Harold Gleason (1892–1980) was an American organist, teacher, lecturer, and scholar. He is best known as the author of Method of Organ Playing, published in numerous editions made by him and later by his wife, concert organist Catharine Crozier.

==Biography==
Gleason was born in Jefferson, Ohio, on April 26, 1892, and studied organ in California with the English organist Edwin H. Lemare, Lynnwood Farnam in Boston, and in Paris with Joseph Bonnet. In 1919, he was appointed organist and choirmaster of Fifth Avenue Presbyterian Church, New York City, and then in 1921 became the head of the organ department of the newly founded Eastman School of Music, University of Rochester.

He married Catharine Crozier in Colorado Springs on April 9, 1942.

He was George Eastman's personal organist and director of music at Eastman's home, as well as the founder and director of the David Hochstein Memorial Music School. He was also organist and director of music at several Rochester churches, as well as a touring recitalist. As head of the graduate division at Eastman from 1932 until his retirement in 1955, Gleason was instrumental in the development of the School's DMA degree program.

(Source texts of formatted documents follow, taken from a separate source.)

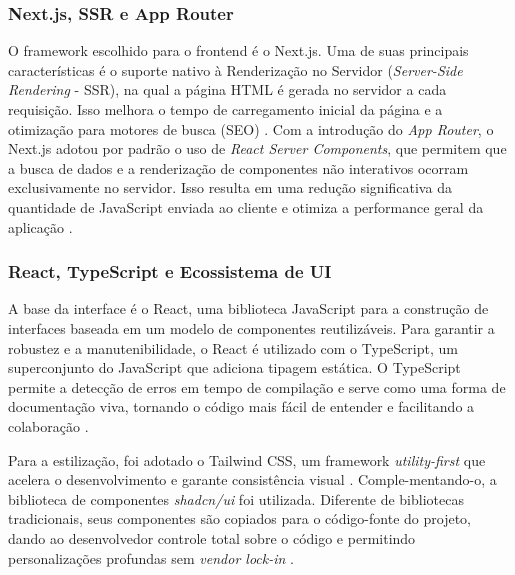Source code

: \subsubsection{Next.js, SSR e App Router}
O framework escolhido para o frontend é o Next.js. Uma de suas principais características é o suporte nativo à Renderização no Servidor (\textit{Server-Side Rendering} - SSR), na qual a página HTML é gerada no servidor a cada requisição. Isso melhora o tempo de carregamento inicial da página e a otimização para motores de busca (SEO) \cite{medium2025ssr}. Com a introdução do \textit{App Router}, o Next.js adotou por padrão o uso de \textit{React Server Components}, que permitem que a busca de dados e a renderização de componentes não interativos ocorram exclusivamente no servidor. Isso resulta em uma redução significativa da quantidade de JavaScript enviada ao cliente e otimiza a performance geral da aplicação \cite{nextjs2025servercomponents}.

\subsubsection{React, TypeScript e Ecossistema de UI}
A base da interface é o React, uma biblioteca JavaScript para a construção de interfaces baseada em um modelo de componentes reutilizáveis. Para garantir a robustez e a manutenibilidade, o React é utilizado com o TypeScript, um superconjunto do JavaScript que adiciona tipagem estática. O TypeScript permite a detecção de erros em tempo de compilação e serve como uma forma de documentação viva, tornando o código mais fácil de entender e facilitando a colaboração \cite{dhiwise2024reacttypescript}.

Para a estilização, foi adotado o Tailwind CSS, um framework \textit{utility-first} que acelera o desenvolvimento e garante consistência visual \cite{medium2025cssframeworks}. Comple-mentando-o, a biblioteca de componentes \textit{shadcn/ui} foi utilizada. Diferente de bibliotecas tradicionais, seus componentes são copiados para o código-fonte do projeto, dando ao desenvolvedor controle total sobre o código e permitindo personalizações profundas sem \textit{vendor lock-in} \cite{shadcnui2025docs}.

In addition to Method of Organ Playing, Gleason contributed many papers to music journals and authored two anthologies, Outlines of Music Literature and Examples of Music before 1400. He also co-authored the Anthology of Music in America, 1620–1865. He helped design pipe organs; the organs in Kilbourn Hall and in Strong Auditorium on the University of Rochester River Campus were built to his specifications.

In 1952, he was awarded the doctor of music degree, honors causa, by MacMurray College, Jacksonville, Illinois. He died at Scripps Memorial Hospital in La Jolla, California on June 28, 1980, and is buried in Mountain View Cemetery, Altadena.